Home Office Upgrades That Will Save You Money

Date: May 18, 2016

Working from home has become increasingly popular within a wide variety of industries, aside from small business entrepreneurs and freelancers. In fact, the telecommuting trend grew over six percent in 2014 alone! Over 3 million employees now spend more than half their time working from home offices. If you’re one of them, it makes sense to take a look at your work space, habits and equipment, to determine how you can be a more efficient employee, while also saving money.

Home Office Upgrades that will Save you Money

Make the Most of Your Existing Fixtures

If your office is overdue for a little reorganization, you may gain big results just by investing a little time. Start with a plan that breaks your space up into zones, such as: 

  • Your workspace — desk, chair, computer, phone and daily-use supplies.
  • Filing — unless you're retrieving files frequently, keep your main file cabinet in its own zone to improve access over desk drawer files.
  • The electronics center — printers, scanners and fax machines can share space away from your desktop. 
  • Bulk storage — place boxes of paper, folders and envelopes in a remote corner or closet to avoid clutter in your main work area. 

Optimize each zone for function and accessibility.

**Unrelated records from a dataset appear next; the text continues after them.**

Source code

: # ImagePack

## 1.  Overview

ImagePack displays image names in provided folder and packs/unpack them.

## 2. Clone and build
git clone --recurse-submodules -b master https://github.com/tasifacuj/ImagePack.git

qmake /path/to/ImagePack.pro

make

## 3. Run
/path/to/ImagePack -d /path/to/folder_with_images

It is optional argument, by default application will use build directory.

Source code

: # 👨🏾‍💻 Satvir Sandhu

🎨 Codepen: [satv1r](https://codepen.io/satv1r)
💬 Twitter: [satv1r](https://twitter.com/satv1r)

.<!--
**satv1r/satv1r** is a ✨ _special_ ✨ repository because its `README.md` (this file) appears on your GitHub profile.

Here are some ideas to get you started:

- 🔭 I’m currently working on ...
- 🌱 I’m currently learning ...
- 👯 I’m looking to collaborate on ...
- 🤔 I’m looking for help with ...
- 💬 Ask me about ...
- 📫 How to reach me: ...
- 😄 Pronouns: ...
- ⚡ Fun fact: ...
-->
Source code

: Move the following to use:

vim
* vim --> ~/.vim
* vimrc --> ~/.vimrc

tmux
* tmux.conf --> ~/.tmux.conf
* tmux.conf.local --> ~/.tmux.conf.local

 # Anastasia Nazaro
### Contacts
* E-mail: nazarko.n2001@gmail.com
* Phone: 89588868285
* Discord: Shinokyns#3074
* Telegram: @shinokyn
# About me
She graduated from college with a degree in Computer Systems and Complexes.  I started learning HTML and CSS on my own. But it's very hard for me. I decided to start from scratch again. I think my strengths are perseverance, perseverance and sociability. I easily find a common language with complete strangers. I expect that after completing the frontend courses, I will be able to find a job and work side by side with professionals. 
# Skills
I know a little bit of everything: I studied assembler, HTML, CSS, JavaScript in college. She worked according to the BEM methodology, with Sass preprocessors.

Efficient workflows save money by improving your productivity and reducing waste.

Invest in Office Fixtures for the Long Run

Using a kitchen chair for workplace seating is money-saving of the worst kind, and it might not save you anything at all. An office chair includes supports and adjustments, not only for your comfort but to prevent repetitive strain injuries.

Other elements such as your desk, monitor stands and keyboard trays also contribute to good ergonomic performance. There's no one-size-fits-all office solution, so look for office fixtures that are adjustable and adaptable. You'll save money through productivity gains and reduced downtime.

Reduce Paper and Printing Costs

Going green with paper is environmentally friendly and it can save you money. Some studies indicate that every page you print may cost more than 30 times the sheet of paper itself. Reduced paper-use strategies include: 

  • Setting printers to low-resolution, black-and-white, double-sided printing by default
  • Saving single-sided waste paper for reuse as note paper, fax sheets or proof printing stock
  • Using PDF format for double-checking print layouts
  •  Striving to make email paperless — file important emails electronically by backing up to cloud servers such as Dropbox, OneDrive or iCloud.

Make a Purchasing Plan for Your Home Office

Waiting until supplies are exhausted before you restock can cause inconvenient downtime when deadlines loom. Similarly, stocking up on supplies during sales may tie up money and space on inventory that won't be used in a reasonable period of time. Draw up an inventory with reasonable minimum and maximum counts for each item. Count your inventory and make a shopping list based on consumption, then make use of current flyers and deals to maintain your optimum stock levels.

In some cases, brand name or high-end products can reduce waste and improve quality. Spending less on inferior goods may be the best route for other goods. Supplies, such as highlighters, clips, staples, notepads, folders and envelopes may be just fine in their most economical form. List office supplies by your usual supplier and regular cost to identify when and where you can save money.